BRIEF - Each line of the data that includes "library" must be copied.

DATA RECORDS -
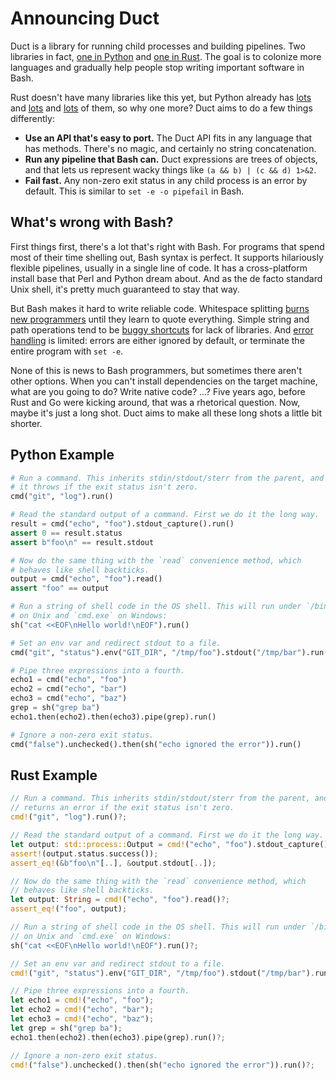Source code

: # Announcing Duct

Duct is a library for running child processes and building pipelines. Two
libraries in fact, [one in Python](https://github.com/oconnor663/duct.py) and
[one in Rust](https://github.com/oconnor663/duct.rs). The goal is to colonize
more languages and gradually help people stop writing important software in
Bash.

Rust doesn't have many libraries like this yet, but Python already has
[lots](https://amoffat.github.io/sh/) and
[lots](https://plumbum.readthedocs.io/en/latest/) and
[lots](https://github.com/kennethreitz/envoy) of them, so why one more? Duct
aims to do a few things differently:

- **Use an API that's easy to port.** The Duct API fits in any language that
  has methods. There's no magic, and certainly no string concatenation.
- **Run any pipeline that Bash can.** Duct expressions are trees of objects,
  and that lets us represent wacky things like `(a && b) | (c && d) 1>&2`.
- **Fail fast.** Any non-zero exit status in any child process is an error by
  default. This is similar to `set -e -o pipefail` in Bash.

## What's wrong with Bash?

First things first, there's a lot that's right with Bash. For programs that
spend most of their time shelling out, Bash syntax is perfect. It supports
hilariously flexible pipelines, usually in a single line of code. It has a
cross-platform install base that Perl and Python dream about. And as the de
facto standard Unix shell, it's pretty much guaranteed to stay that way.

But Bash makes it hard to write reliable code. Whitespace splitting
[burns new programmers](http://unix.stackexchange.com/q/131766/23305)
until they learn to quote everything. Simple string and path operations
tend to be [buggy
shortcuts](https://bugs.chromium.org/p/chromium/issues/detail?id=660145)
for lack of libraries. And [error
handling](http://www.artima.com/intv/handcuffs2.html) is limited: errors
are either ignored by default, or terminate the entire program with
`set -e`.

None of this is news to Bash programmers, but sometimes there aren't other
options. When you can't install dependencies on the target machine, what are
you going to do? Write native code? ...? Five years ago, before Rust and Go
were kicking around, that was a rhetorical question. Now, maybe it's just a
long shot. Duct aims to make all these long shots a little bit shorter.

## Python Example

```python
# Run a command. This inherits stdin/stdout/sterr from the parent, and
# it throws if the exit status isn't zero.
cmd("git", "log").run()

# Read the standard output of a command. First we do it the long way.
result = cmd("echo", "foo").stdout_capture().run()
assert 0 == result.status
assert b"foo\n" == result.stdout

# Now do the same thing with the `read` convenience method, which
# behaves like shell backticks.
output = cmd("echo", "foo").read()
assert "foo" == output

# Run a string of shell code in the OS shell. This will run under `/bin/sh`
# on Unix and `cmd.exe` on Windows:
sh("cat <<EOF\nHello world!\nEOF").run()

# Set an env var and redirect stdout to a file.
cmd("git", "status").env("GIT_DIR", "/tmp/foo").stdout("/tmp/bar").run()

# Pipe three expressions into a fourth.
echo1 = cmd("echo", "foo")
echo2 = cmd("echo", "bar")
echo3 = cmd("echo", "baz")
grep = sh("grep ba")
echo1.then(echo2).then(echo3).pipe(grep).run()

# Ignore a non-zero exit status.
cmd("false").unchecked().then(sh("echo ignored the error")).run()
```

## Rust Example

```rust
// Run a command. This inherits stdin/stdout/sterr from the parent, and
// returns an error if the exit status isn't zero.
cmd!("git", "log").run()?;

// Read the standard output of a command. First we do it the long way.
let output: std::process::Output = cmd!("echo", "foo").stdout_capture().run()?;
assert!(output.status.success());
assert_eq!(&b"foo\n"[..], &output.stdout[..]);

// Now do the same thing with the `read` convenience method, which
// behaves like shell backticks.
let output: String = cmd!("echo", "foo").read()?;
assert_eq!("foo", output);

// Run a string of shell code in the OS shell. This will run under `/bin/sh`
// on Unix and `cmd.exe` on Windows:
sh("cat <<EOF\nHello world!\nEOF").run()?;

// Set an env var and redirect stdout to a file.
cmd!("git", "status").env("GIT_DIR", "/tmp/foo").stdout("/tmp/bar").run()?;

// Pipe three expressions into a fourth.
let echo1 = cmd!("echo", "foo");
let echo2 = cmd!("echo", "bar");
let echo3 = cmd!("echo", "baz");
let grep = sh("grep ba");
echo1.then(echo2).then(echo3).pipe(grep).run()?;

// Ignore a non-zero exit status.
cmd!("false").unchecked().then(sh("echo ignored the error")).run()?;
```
==
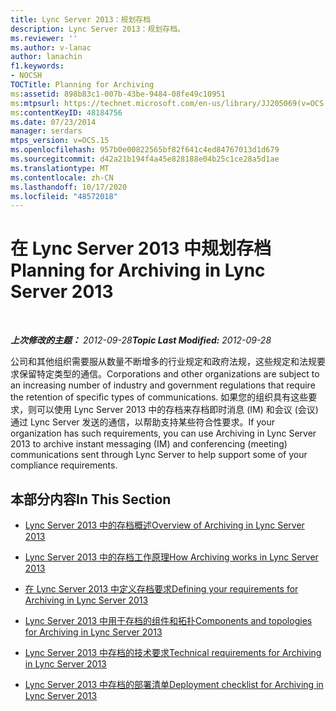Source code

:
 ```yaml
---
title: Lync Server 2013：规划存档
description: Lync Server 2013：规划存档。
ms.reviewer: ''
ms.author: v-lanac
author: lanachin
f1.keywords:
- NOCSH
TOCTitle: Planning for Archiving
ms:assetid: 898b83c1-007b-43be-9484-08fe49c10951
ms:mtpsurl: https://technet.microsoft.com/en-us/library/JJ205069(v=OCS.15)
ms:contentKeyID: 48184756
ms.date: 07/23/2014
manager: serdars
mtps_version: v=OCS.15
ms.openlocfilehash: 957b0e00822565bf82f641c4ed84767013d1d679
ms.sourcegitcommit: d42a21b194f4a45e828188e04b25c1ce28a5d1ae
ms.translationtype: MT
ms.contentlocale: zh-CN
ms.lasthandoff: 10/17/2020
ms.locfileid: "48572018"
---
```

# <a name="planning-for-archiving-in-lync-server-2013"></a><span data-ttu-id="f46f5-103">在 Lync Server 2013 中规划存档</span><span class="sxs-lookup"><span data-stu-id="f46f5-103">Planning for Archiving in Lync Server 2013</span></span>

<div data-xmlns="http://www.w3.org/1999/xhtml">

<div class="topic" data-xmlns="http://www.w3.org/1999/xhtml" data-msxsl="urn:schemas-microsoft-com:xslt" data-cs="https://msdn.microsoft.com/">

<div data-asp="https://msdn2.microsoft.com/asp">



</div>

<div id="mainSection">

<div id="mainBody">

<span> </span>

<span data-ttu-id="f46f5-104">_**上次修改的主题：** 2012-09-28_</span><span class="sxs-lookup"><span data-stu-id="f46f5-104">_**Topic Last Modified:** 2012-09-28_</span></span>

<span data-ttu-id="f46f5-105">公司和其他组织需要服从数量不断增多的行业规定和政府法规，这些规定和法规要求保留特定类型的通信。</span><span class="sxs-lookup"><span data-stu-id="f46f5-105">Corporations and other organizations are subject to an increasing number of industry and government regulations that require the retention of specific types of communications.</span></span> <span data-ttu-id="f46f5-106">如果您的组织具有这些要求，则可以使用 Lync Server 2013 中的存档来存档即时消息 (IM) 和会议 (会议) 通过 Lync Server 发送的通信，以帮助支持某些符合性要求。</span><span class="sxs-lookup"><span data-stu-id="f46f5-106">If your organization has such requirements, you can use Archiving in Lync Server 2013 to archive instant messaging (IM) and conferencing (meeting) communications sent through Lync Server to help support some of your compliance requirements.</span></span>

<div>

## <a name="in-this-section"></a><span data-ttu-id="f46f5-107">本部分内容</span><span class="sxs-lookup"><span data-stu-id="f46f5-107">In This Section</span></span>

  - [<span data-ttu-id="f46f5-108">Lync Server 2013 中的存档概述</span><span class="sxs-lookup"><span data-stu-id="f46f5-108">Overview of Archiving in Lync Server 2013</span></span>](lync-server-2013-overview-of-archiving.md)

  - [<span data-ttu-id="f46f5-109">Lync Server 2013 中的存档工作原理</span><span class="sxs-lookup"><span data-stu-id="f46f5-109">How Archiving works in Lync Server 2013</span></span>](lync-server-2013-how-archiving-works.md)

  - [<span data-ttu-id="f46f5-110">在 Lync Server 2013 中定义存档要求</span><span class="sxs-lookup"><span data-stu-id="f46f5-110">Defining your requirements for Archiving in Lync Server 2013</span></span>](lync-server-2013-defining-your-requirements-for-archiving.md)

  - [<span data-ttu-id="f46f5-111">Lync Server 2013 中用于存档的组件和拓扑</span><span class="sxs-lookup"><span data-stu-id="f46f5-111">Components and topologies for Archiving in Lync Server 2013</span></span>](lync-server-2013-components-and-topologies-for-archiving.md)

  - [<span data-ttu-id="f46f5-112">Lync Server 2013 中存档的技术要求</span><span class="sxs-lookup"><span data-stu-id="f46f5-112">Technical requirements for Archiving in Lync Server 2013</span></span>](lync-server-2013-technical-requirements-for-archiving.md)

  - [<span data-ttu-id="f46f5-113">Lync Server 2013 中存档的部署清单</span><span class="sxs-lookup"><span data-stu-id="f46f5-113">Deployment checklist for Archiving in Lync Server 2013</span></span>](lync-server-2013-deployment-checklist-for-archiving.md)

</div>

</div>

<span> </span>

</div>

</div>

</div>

OUTPUT OF THE TASK -
Duct is a library for running child processes and building pipelines. Two
ms:mtpsurl: https://technet.microsoft.com/en-us/library/JJ205069(v=OCS.15)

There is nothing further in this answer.